### EXERCISE PROMPT
Go through the records and set each one down exactly, skipping any picture.

### EXTRACTED DATA
■ ■ ■ ■

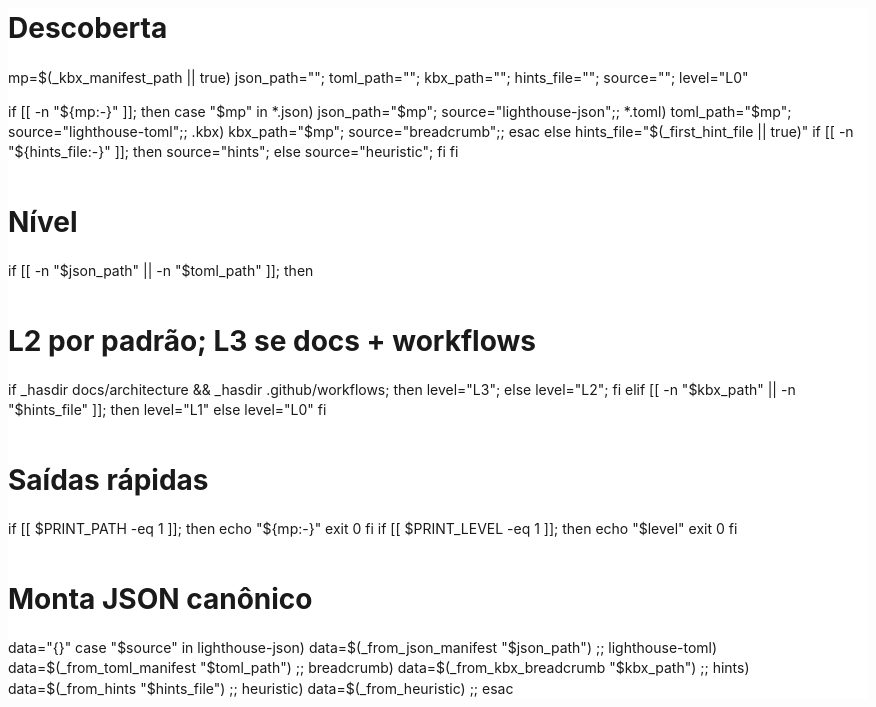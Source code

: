 # Descoberta
mp=$(_kbx_manifest_path || true)
json_path=""; toml_path=""; kbx_path=""; hints_file=""; source=""; level="L0"

if [[ -n "${mp:-}" ]]; then
  case "$mp" in
    *.json) json_path="$mp"; source="lighthouse-json";;
    *.toml) toml_path="$mp"; source="lighthouse-toml";;
    .kbx)   kbx_path="$mp"; source="breadcrumb";;
  esac
else
  hints_file="$(_first_hint_file || true)"
  if [[ -n "${hints_file:-}" ]]; then source="hints"; else source="heuristic"; fi
fi

# Nível
if [[ -n "$json_path" || -n "$toml_path" ]]; then
  # L2 por padrão; L3 se docs + workflows
  if _hasdir docs/architecture && _hasdir .github/workflows; then level="L3"; else level="L2"; fi
elif [[ -n "$kbx_path" || -n "$hints_file" ]]; then
  level="L1"
else
  level="L0"
fi

# Saídas rápidas
if [[ $PRINT_PATH -eq 1 ]]; then
  echo "${mp:-}"
  exit 0
fi
if [[ $PRINT_LEVEL -eq 1 ]]; then
  echo "$level"
  exit 0
fi

# Monta JSON canônico
data="{}"
case "$source" in
  lighthouse-json)
    data=$(_from_json_manifest "$json_path") ;;
  lighthouse-toml)
    data=$(_from_toml_manifest "$toml_path") ;;
  breadcrumb)
    data=$(_from_kbx_breadcrumb "$kbx_path") ;;
  hints)
    data=$(_from_hints "$hints_file") ;;
  heuristic)
    data=$(_from_heuristic) ;;
esac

■ ■ ■ ■

### WRITTEN ANSWER
Source code

: # Descoberta
mp=$(_kbx_manifest_path || true)
json_path=""; toml_path=""; kbx_path=""; hints_file=""; source=""; level="L0"

if [[ -n "${mp:-}" ]]; then
  case "$mp" in
    *.json) json_path="$mp"; source="lighthouse-json";;
    *.toml) toml_path="$mp"; source="lighthouse-toml";;
    .kbx)   kbx_path="$mp"; source="breadcrumb";;
  esac
else
  hints_file="$(_first_hint_file || true)"
  if [[ -n "${hints_file:-}" ]]; then source="hints"; else source="heuristic"; fi
fi

# Nível
if [[ -n "$json_path" || -n "$toml_path" ]]; then
  # L2 por padrão; L3 se docs + workflows
  if _hasdir docs/architecture && _hasdir .github/workflows; then level="L3"; else level="L2"; fi
elif [[ -n "$kbx_path" || -n "$hints_file" ]]; then
  level="L1"
else
  level="L0"
fi

# Saídas rápidas
if [[ $PRINT_PATH -eq 1 ]]; then
  echo "${mp:-}"
  exit 0
fi
if [[ $PRINT_LEVEL -eq 1 ]]; then
  echo "$level"
  exit 0
fi

# Monta JSON canônico
data="{}"
case "$source" in
  lighthouse-json)
    data=$(_from_json_manifest "$json_path") ;;
  lighthouse-toml)
    data=$(_from_toml_manifest "$toml_path") ;;
  breadcrumb)
    data=$(_from_kbx_breadcrumb "$kbx_path") ;;
  hints)
    data=$(_from_hints "$hints_file") ;;
  heuristic)
    data=$(_from_heuristic) ;;
esac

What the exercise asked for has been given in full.